▶
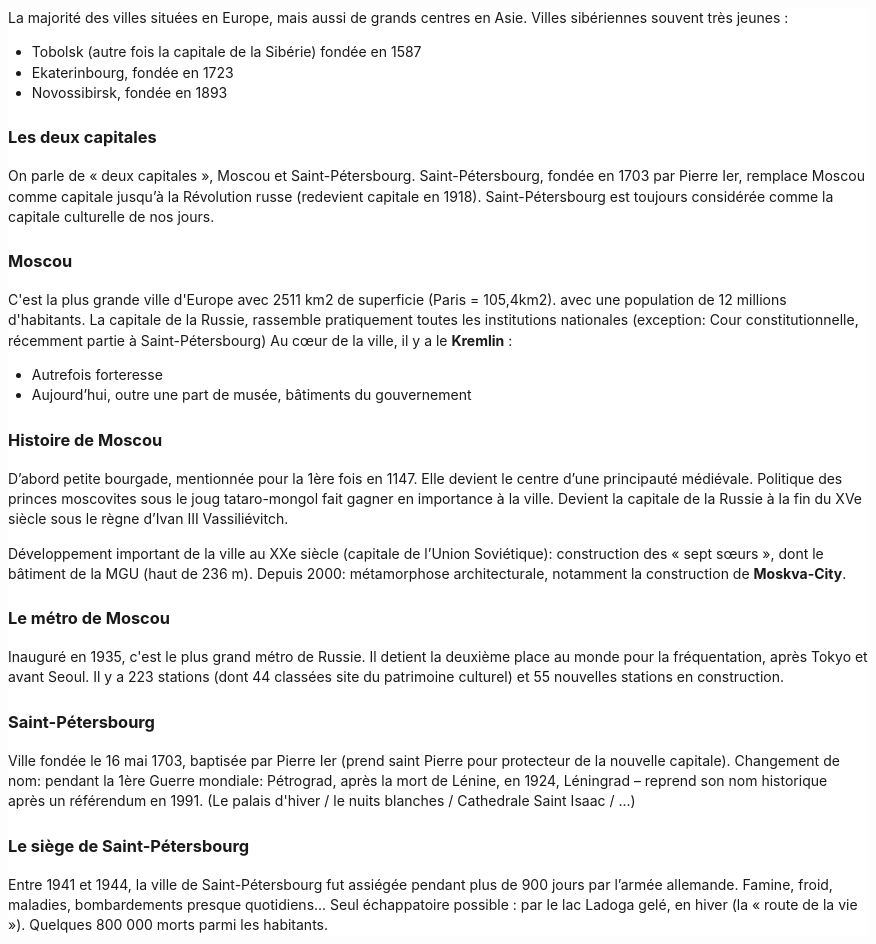 La majorité des villes situées en Europe, mais aussi de grands centres en Asie. 
Villes sibériennes souvent très jeunes : 
- Tobolsk (autre fois la capitale de la Sibérie) fondée en 1587
- Ekaterinbourg, fondée en 1723
-  Novossibirsk, fondée en 1893

### Les deux capitales

On parle de « deux capitales », Moscou et Saint-Pétersbourg. 
Saint-Pétersbourg, fondée en 1703 par Pierre Ier, remplace Moscou comme capitale jusqu’à la Révolution russe (redevient capitale en 1918). Saint-Pétersbourg est toujours considérée comme la capitale culturelle de nos jours. 

### Moscou 

C'est la plus grande ville d'Europe avec 2511 km2 de superficie (Paris = 105,4km2). avec une population de 12 millions d'habitants. La capitale de la Russie, rassemble pratiquement toutes les institutions nationales (exception: Cour constitutionnelle, récemment partie à Saint-Pétersbourg)
Au cœur de la ville, il y a le **Kremlin** : 
- Autrefois forteresse
- Aujourd’hui, outre une part de musée, bâtiments du gouvernement

### Histoire de Moscou 

D’abord petite bourgade, mentionnée pour la 1ère fois en 1147. Elle devient le centre d’une principauté médiévale. Politique des princes moscovites sous le joug tataro-mongol fait gagner en importance à la ville. Devient la capitale de la Russie à la fin du XVe siècle sous le règne d’Ivan III Vassiliévitch. 

Développement important de la ville au XXe siècle (capitale de l’Union Soviétique): construction des « sept sœurs », dont le bâtiment de la MGU (haut de 236 m). Depuis 2000: métamorphose architecturale, notamment la
construction de **Moskva-City**.


### Le métro de Moscou 

Inauguré en 1935, c'est le plus grand métro de Russie. Il detient la deuxième place au monde pour la fréquentation, après Tokyo et avant Seoul. Il y a 223 stations (dont 44 classées site du patrimoine culturel) et 55 nouvelles stations en construction. 

### Saint-Pétersbourg

Ville fondée le 16 mai 1703, baptisée par Pierre Ier (prend saint Pierre pour protecteur de la nouvelle capitale). Changement de nom: pendant
la 1ère Guerre mondiale: Pétrograd, après la mort de Lénine, en 1924, Léningrad – reprend son nom historique après un référendum en 1991. 
(Le palais d'hiver / le nuits blanches / Cathedrale Saint Isaac / ...)

### Le siège de Saint-Pétersbourg 

Entre 1941 et 1944, la ville de Saint-Pétersbourg fut assiégée pendant plus de 900 jours par l’armée allemande. Famine, froid, maladies, bombardements presque quotidiens...  Seul échappatoire possible : par le lac Ladoga gelé, en
hiver (la « route de la vie »). Quelques 800 000 morts parmi les habitants. 
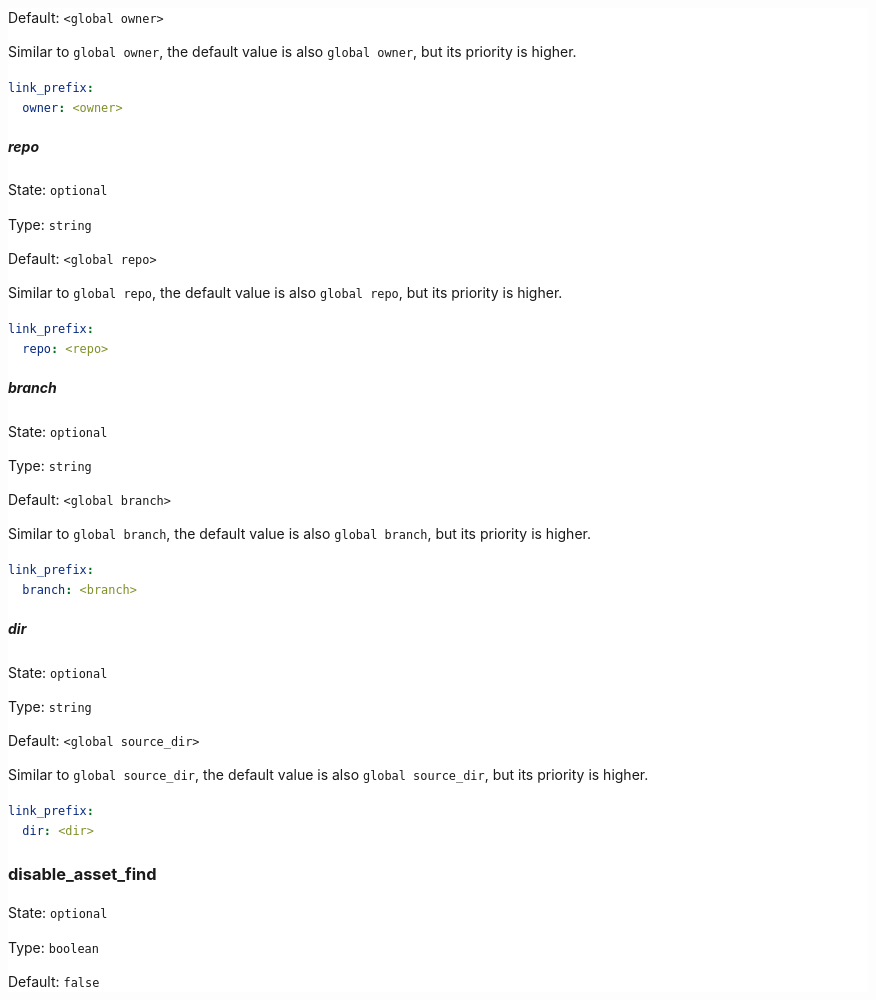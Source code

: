 Default: `<global owner>`

Similar to `global owner`, the default value is also `global owner`, but its priority is higher.

```yml
link_prefix:
  owner: <owner>
```

##### repo

State: `optional`

Type: `string`

Default: `<global repo>`

Similar to `global repo`, the default value is also `global repo`, but its priority is higher.

```yml
link_prefix:
  repo: <repo>
```

##### branch

State: `optional`

Type: `string`

Default: `<global branch>`

Similar to `global branch`, the default value is also `global branch`, but its priority is higher.

```yml
link_prefix:
  branch: <branch>
```

##### dir

State: `optional`

Type: `string`

Default: `<global source_dir>`

Similar to `global source_dir`, the default value is also `global source_dir`, but its priority is higher.

```yml
link_prefix:
  dir: <dir>
```

### disable_asset_find

State: `optional`

Type: `boolean`

Default: `false`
◀
## Description of the task
Pictures are to be left out; the listing above is otherwise to be copied exactly.

## Exercise output
 La majorité des villes situées en Europe, mais aussi de grands centres en Asie. 
Villes sibériennes souvent très jeunes : 
- Tobolsk (autre fois la capitale de la Sibérie) fondée en 1587
- Ekaterinbourg, fondée en 1723
-  Novossibirsk, fondée en 1893

### Les deux capitales

On parle de « deux capitales », Moscou et Saint-Pétersbourg. 
Saint-Pétersbourg, fondée en 1703 par Pierre Ier, remplace Moscou comme capitale jusqu’à la Révolution russe (redevient capitale en 1918). Saint-Pétersbourg est toujours considérée comme la capitale culturelle de nos jours. 

### Moscou 

C'est la plus grande ville d'Europe avec 2511 km2 de superficie (Paris = 105,4km2). avec une population de 12 millions d'habitants. La capitale de la Russie, rassemble pratiquement toutes les institutions nationales (exception: Cour constitutionnelle, récemment partie à Saint-Pétersbourg)
Au cœur de la ville, il y a le **Kremlin** : 
- Autrefois forteresse
- Aujourd’hui, outre une part de musée, bâtiments du gouvernement

### Histoire de Moscou 

D’abord petite bourgade, mentionnée pour la 1ère fois en 1147. Elle devient le centre d’une principauté médiévale. Politique des princes moscovites sous le joug tataro-mongol fait gagner en importance à la ville. Devient la capitale de la Russie à la fin du XVe siècle sous le règne d’Ivan III Vassiliévitch. 

Développement important de la ville au XXe siècle (capitale de l’Union Soviétique): construction des « sept sœurs », dont le bâtiment de la MGU (haut de 236 m). Depuis 2000: métamorphose architecturale, notamment la
construction de **Moskva-City**.


### Le métro de Moscou 

Inauguré en 1935, c'est le plus grand métro de Russie. Il detient la deuxième place au monde pour la fréquentation, après Tokyo et avant Seoul. Il y a 223 stations (dont 44 classées site du patrimoine culturel) et 55 nouvelles stations en construction. 

### Saint-Pétersbourg

Ville fondée le 16 mai 1703, baptisée par Pierre Ier (prend saint Pierre pour protecteur de la nouvelle capitale). Changement de nom: pendant
la 1ère Guerre mondiale: Pétrograd, après la mort de Lénine, en 1924, Léningrad – reprend son nom historique après un référendum en 1991. 
(Le palais d'hiver / le nuits blanches / Cathedrale Saint Isaac / ...)

### Le siège de Saint-Pétersbourg 

Entre 1941 et 1944, la ville de Saint-Pétersbourg fut assiégée pendant plus de 900 jours par l’armée allemande. Famine, froid, maladies, bombardements presque quotidiens...  Seul échappatoire possible : par le lac Ladoga gelé, en
hiver (la « route de la vie »). Quelques 800 000 morts parmi les habitants. 
Source code

: Default: `<global owner>`

Similar to `global owner`, the default value is also `global owner`, but its priority is higher.

```yml
link_prefix:
  owner: <owner>
```

##### repo

State: `optional`

Type: `string`

Default: `<global repo>`

Similar to `global repo`, the default value is also `global repo`, but its priority is higher.

```yml
link_prefix:
  repo: <repo>
```

##### branch

State: `optional`

Type: `string`

Default: `<global branch>`

Similar to `global branch`, the default value is also `global branch`, but its priority is higher.

```yml
link_prefix:
  branch: <branch>
```

##### dir

State: `optional`

Type: `string`

Default: `<global source_dir>`

Similar to `global source_dir`, the default value is also `global source_dir`, but its priority is higher.

```yml
link_prefix:
  dir: <dir>
```

### disable_asset_find

State: `optional`

Type: `boolean`

Default: `false`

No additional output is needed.